2005-08-29

My favorite bug fix of all time

My favorite bug fix of all time was finding a very subtle bug in a game that I was hired to finish. The developer had written the game, but it was buggy, and the publisher hired me to fix all the bugs. This is about eight years ago.

The original code, which had the biggest section of copy-and-paste coding I had ever seen (that's where someone wants to make a small change without altering the original code, so they copy a whole bunch of code, paste it in, and then make the small change), would crash once in a while.

BTW, the hunk of copied code was so big, that for a long time when I was debugging, I would set a breakpoint in the wrong function, and it took a while for me to realize that there were two GIANT functions, nearly identical to each other.

But ... the best part, which I am proud of, was that the code, which ran under Windows 3.1, had a little pointer which traced through some byte-code language the developer made up. Every once in a while, it returned garbage.

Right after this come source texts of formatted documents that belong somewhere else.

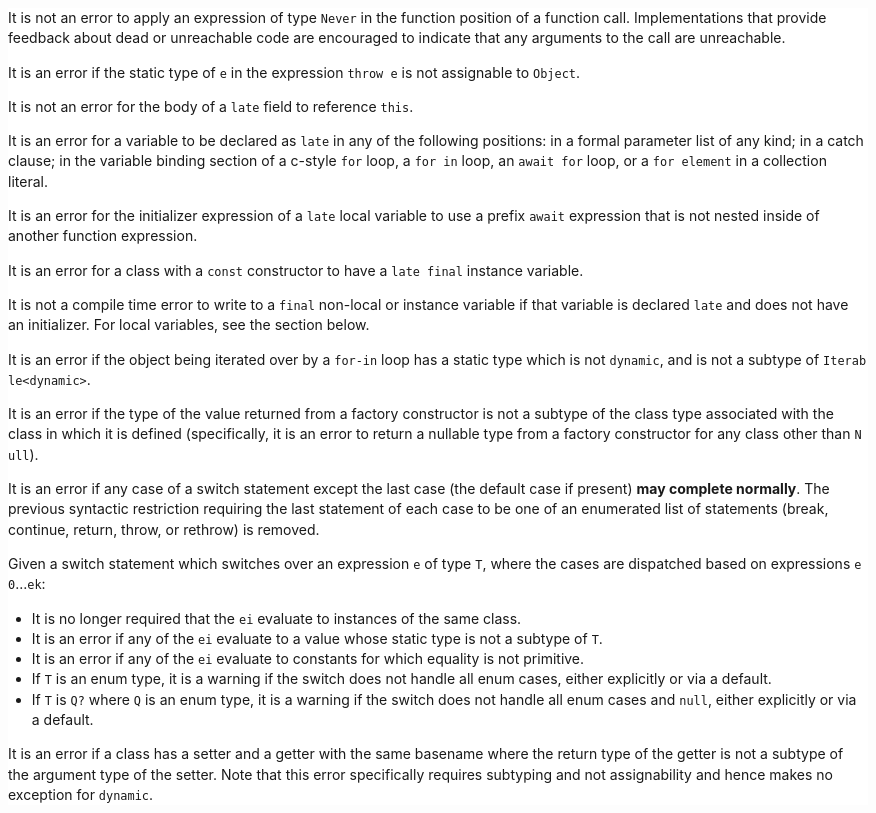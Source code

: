 It is not an error to apply an expression of type `Never` in the function
position of a function call. Implementations that provide feedback about dead or
unreachable code are encouraged to indicate that any arguments to the call are
unreachable.

It is an error if the static type of `e` in the expression `throw e` is not
assignable to `Object`.

It is not an error for the body of a `late` field to reference `this`.

It is an error for a variable to be declared as `late` in any of the following
positions: in a formal parameter list of any kind; in a catch clause; in the
variable binding section of a c-style `for` loop, a `for in` loop, an `await
for` loop, or a `for element` in a collection literal.

It is an error for the initializer expression of a `late` local variable to use
a prefix `await` expression that is not nested inside of another function
expression.

It is an error for a class with a `const` constructor to have a `late final`
instance variable.

It is not a compile time error to write to a `final` non-local or instance
variable if that variable is declared `late` and does not have an initializer.
For local variables, see the section below.

It is an error if the object being iterated over by a `for-in` loop has a static
type which is not `dynamic`, and is not a subtype of `Iterable<dynamic>`.

It is an error if the type of the value returned from a factory constructor is
not a subtype of the class type associated with the class in which it is defined
(specifically, it is an error to return a nullable type from a factory
constructor for any class other than `Null`).

It is an error if any case of a switch statement except the last case (the
default case if present) **may complete normally**.  The previous syntactic
restriction requiring the last statement of each case to be one of an enumerated
list of statements (break, continue, return, throw, or rethrow) is removed.

Given a switch statement which switches over an expression `e` of type `T`,
where the cases are dispatched based on expressions `e0`...`ek`:
  - It is no longer required that the `ei` evaluate to instances of the same
    class.
  - It is an error if any of the `ei` evaluate to a value whose static type is
    not a subtype of `T`.
  - It is an error if any of the `ei` evaluate to constants for which equality
    is not primitive.
  - If `T` is an enum type, it is a warning if the switch does not handle all
    enum cases, either explicitly or via a default.
  - If `T` is `Q?` where `Q` is an enum type, it is a warning if the switch does
    not handle all enum cases and `null`, either explicitly or via a default.

It is an error if a class has a setter and a getter with the same basename where
the return type of the getter is not a subtype of the argument type of the
setter.  Note that this error specifically requires subtyping and not
assignability and hence makes no exception for `dynamic`.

After much thinking, I remembered that on Intel chips (back to the 8086), there is a subtle bug in the actual hardware, where if you move a pointer from one 64k segment to the next, it can sometimes wrap around, and return the wrong value. At the time, nobody had to do this anymore, because Windows 95 was the rage, but when this program had first been written, it was written in 16-bit mode, and it actually tripped over this hardware 'feature'. I'm not even sure why I knew about this bug in the hardware (which I'm sure has been faithfully replicated in every Pentium chip since the original 8086). I must have read about it years before.

So, I tweaked the code slightly to be more careful when crossing a segment boundary, and all was well.

My second favorite bug fix had to do with putting a "Sleep(500)" statement into any program doing Microsoft DirectX processing in a window that was not the main window, just before shutting down the app. This was necessary because DirectX, back in the day, was hacked on top of Windows, and wasn't integrated into Windows. A little program called DDHelp.exe would keep track of which windows were open, and make sure DirectX resources were freed up when your program crashed or shut down, except it frequently screwed up.

Microsoft even published a free program for developers that would kill off DDHelp.exe when things got fubar. This didn't really fix anything, because often times the driver would hang onto to all your texture memory or whatever, but it often allowed you to put off rebooting your machine for awhile.

Anyway, my fix was better. As long as your program didn't flat out crash, by putting in the Sleep statement right after you destroyed your drawing window, you would allow this DDHelp.exe program to notice that you destroyed the window, and clean up. If you didn't give DDHelp.exe time to run, then when it tried to clean up, key information from Windows was already gone, and so, well, no clean up, thus heading you toward an early reboot.

This turned out to be important, because while many games ran in the primary window, any graphic program that, oh say, drew into a browser window, was going to have this problem. In fact, any DirectX program that ran with MFC was going to have this problem.

I wrote an article about it that still gets hits.

I don't know if I have a third most favorite bug. One thing about a favorite bug is that it is important that I didn't create it! It's only cool to fix someone else's subtle screw up.